Dear Board of Trustees members
I am writing as branch secretary of the University of London IWGB with regard to the campaign to bring workers in-house at the University of London.
I would like to start by apologising for not writing to the whole Board. As you probably know, it’s hard to track down contact details for all the members – please do forward this on as appropriate!
As I am sure you are aware, the IWGB represents the vast majority of outsourced workers at the University of London, and has been campaigning since September 2017 to end outsourcing and the discriminatory 2-tier workforce at Senate House.
The campaign has garnered huge press attention and popular support, most recently featured the biggest outsourced worker strike in HE history, and has resulted in the decision of the Board of Trustees (made at the 23 May meeting) to bring workers back in-house.
However, as you will see from my email below, while we welcome this decision in principle, the statement issued by Adrian Smith is extremely vague, and as a consequence has no chance of achieving the stated aims of the Board in reducing the risk of industrial action or ending disruption at the University of London.
Indeed, there is another strike planned for next Wednesday 6 June, which has already caused a major event to be moved.
What we are calling for is very straightforward – a clear statement from the University of London (similar to that made by SOAS) that outsourcing will end in 12 months or less.
Without clarity on this issue, there is no way that our members and supporters (who know that it is only their pressure that has brought the University to this decision) will end their campaign.
We will be making this letter public, so that it is quite clear how reasonable the IWGB position is – and that the ball is clearly in the University of London’s court if it wishes to end this dispute.
University of London IWGB
From: Danny Millum [mailto:Danny.Millum@sas.ac.uk]
Sent: 30 May 2018 17:08
To: Chris Cobb
I am writing in response to the message below from the Vice-Chancellor regarding the Board of Trustee’s decision on bringing outsourced workers in-house.
While we welcome the decision in principle expressed below, this statement will not be sufficient to end the in-house campaign at the University of London, or stop the strike action due to take place next week.
The disruption to the University’s activity will continue (I am sure that you will be aware that next week’s Down and Out event has chosen to move location in support of the workers) and the University will continue to accrue negative publicity (see today’s letter from Green Party co-leader Jonathan Bartley (attached) as well as numerous press articles (of which this is the latest).
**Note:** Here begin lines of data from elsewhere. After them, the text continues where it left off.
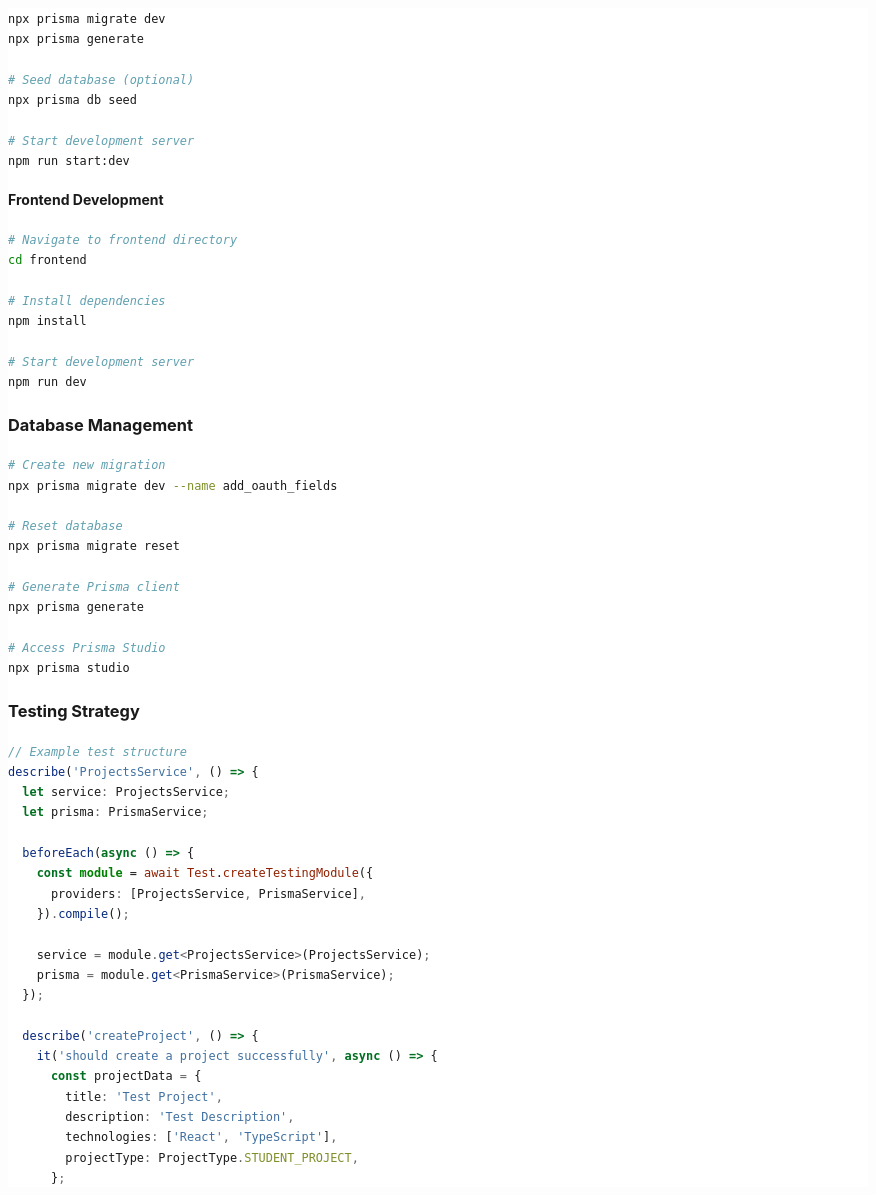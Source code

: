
```bash
npx prisma migrate dev
npx prisma generate

# Seed database (optional)
npx prisma db seed

# Start development server
npm run start:dev
```

#### Frontend Development
```bash
# Navigate to frontend directory
cd frontend

# Install dependencies
npm install

# Start development server
npm run dev
```

### Database Management

```bash
# Create new migration
npx prisma migrate dev --name add_oauth_fields

# Reset database
npx prisma migrate reset

# Generate Prisma client
npx prisma generate

# Access Prisma Studio
npx prisma studio
```

### Testing Strategy

```typescript
// Example test structure
describe('ProjectsService', () => {
  let service: ProjectsService;
  let prisma: PrismaService;

  beforeEach(async () => {
    const module = await Test.createTestingModule({
      providers: [ProjectsService, PrismaService],
    }).compile();

    service = module.get<ProjectsService>(ProjectsService);
    prisma = module.get<PrismaService>(PrismaService);
  });

  describe('createProject', () => {
    it('should create a project successfully', async () => {
      const projectData = {
        title: 'Test Project',
        description: 'Test Description',
        technologies: ['React', 'TypeScript'],
        projectType: ProjectType.STUDENT_PROJECT,
      };

```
The situation is only likely to escalate given the extreme disappointment among workers which the VC’s statement has engendered.
I am therefore writing to clarify what is needed ‘to expedite the process to reduce the risk of industrial action as far as possible and ensure the University is not distracted or hindered from furthering its core academic mission’ – something which both we and the Board wish to see.
The current statement is much too vague with regard to contracts, timescales and even which groups will be affected.
Workers require a statement along the lines of the 4 August 2017 SOAS announcement from Baroness Amos, which made clear that outsourcing would be ended within 12 months, and all workers brought in-house house with no loss of jobs or hours.
The IWGB and its members would then be prepared to suspend the campaign, and we could move onto working together to ensure that the transition was a smooth one and beneficial to both parties.
Our position is an eminently reasonable one, and I would remind you that we remain (as I have reiterated on numerous occasions) open to direct talks to resolve this dispute.
University of London IWGB
From: Human Resources
Sent: 24 May 2018 16:04
To: Central-University <firstname.lastname@example.org>
Subject: Message from the Vice Chancellor
I am writing to you to update you on the discussion and decision on the Facilities Management Review that was taken at the Board of Trustees meeting yesterday afternoon. The Board accepted the recommendation from the Facilities Management Review Group that:
The University will develop an efficient provision model in which in house services are supported by contracts designed to provide both the specialist expertise and the flexibility to respond to the varying needs of the University.
However the Board raised significant concerns over the additional costs of bringing services in house and the impact on the University’s academic agenda. The Board were content to support the Review Group’s recommendations contingent on seeing more detailed plans and costs which would deliver benefits to both staff and the University together with plans for mitigating the impact on academic activities and student facing services. The Board would like the University Management to expedite the process to reduce the risk of further industrial actions as far as possible and ensure the University is not distracted or hindered from furthering its core academic mission.
The decision will mean a significant financial investment which will be linked to key strategic initiatives:
- Ensuring security and compliance at Senate House and across our estate following heightened security risks
- Ensuring Senate House offers a high quality experience for staff, academic activity and events
- The development of an effective Residential Student Life programme, recognising that we need to enhance and broaden our pastoral care for residents in halls
In practical terms, these initiatives will be progressed over the next 12-18 months with some services being brought in house in 2018/19 where there is an opportunity and clear rationale for doing this although the process will be phased over subsequent years.
I would like to thank the Review Group on the thoroughness of the review and the understanding reached on an extremely complex set of issues. While the outcome may not meet everyone’s expectations, I do believe it to be reasonable, measured and deliverable.
Based in the Board’s decision, I have asked for additional security to be stepped down in the hope that the threat of student occupation is now reduced. This will be kept under review and will be reintroduced if necessary despite the high costs.
Starting at once, the University Management will work closely with the recognised Trade Unions, (UNISON and UCU) and current contractors to transition staff into the University as well as work urgently to address issues that have been highlighted during the review e.g. the elimination of zero hours contracts.